The damage has been done to the Cypriot economy as its biggest industry the finance sector has been destroyed to result in huge job losses.
The damage has been done as all businesses have been impacted severely due to both many businesses having had their bank deposits stolen and for Cyprus having become a cash economy, where credit is scarce and not trusted by suppliers, so expect many non finance related business to go bust over the coming months.
The damage has been done to the reputation of Cyprus, where it is now seen as a high risk destination for tourists and investors for the reason of perceived instability, just as Greece's tourist industry has suffered.
The damage has been done geopolitical as Turkey profits from this crisis as Northern Cyprus is not only stable, but like the mainland is prospering. Also there is the potential for conflict with the suggested sale of Natural gas deposits around Cyprus as they effectively belong to both North and South Cyprus, whilst this does not mean a military conflict it will make investors more reluctant to enter a potential conflict zone given the flammable nature of natural gas.

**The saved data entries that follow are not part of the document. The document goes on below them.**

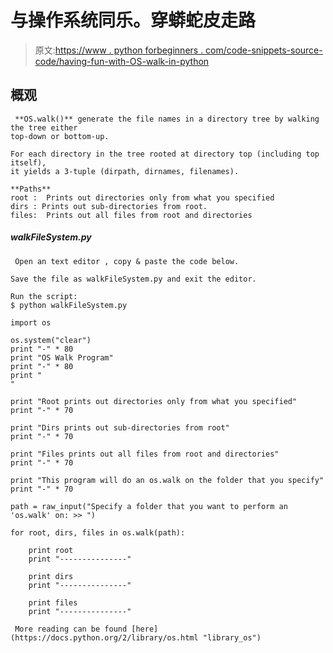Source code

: # 与操作系统同乐。穿蟒蛇皮走路

> 原文:[https://www . python forbeginners . com/code-snippets-source-code/having-fun-with-OS-walk-in-python](https://www.pythonforbeginners.com/code-snippets-source-code/having-fun-with-os-walk-in-python)

## 概观

```
 **OS.walk()** generate the file names in a directory tree by walking the tree either
top-down or bottom-up.

For each directory in the tree rooted at directory top (including top itself),
it yields a 3-tuple (dirpath, dirnames, filenames).

**Paths**
root :  Prints out directories only from what you specified
dirs : Prints out sub-directories from root. 
files:  Prints out all files from root and directories 
```

##### walkFileSystem.py

```
 Open an text editor , copy & paste the code below.

Save the file as walkFileSystem.py and exit the editor.

Run the script:
$ python walkFileSystem.py 
```

```
import os

os.system("clear")
print "-" * 80
print "OS Walk Program"
print "-" * 80
print "
"

print "Root prints out directories only from what you specified"
print "-" * 70

print "Dirs prints out sub-directories from root"
print "-" * 70

print "Files prints out all files from root and directories"
print "-" * 70

print "This program will do an os.walk on the folder that you specify"
print "-" * 70

path = raw_input("Specify a folder that you want to perform an 'os.walk' on: >> ")

for root, dirs, files in os.walk(path):

    print root
    print "---------------"

    print dirs
    print "---------------"

    print files
    print "---------------"

```

```
 More reading can be found [here](https://docs.python.org/2/library/os.html "library_os") 
```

Why Should Germany Bailout the Cyprus Tax Haven?
As ever the blame is being leveled at Germany for German tax payers not digging deeper into their pockets to bailout Cyprus as illustrated by the Cypriot born Dragon's Den star Theo Paphitis laying the blame at the Germans for not finding the extra Euro 6 billion rather face the truth that the Cypriot Bankster's and the Cypriot politicians are WHOLLY responsible for the current crisis because this crisis has its roots in actions several years AFTER the 2008 financial crisis i.e. Cypriot bankster's used depositor funds to gamble on Greek bonds and off course lost heavily which is why the banks went bankrupt.
Bank Holiday Financial Armageddon – The Path to Hyperinflation
Well over a year ago I attempted to map out how euro-zone financial armageddon might play out for the UK that would start with a Bank Holiday that would keep getting extended until the Government had worked out the mechanisms for stealing your savings. The big difference between the UK and euro-zone members is that the UK can and would print an unlimited amount of currency to prevent nominal loss to depositors Cyprus style, the consequences of which would be a collapse in sterling and resulting very high inflation whereas that option has not been available to the likes of Cyprus by virtue of having the Euro so it is forced to outright steal depositor funds.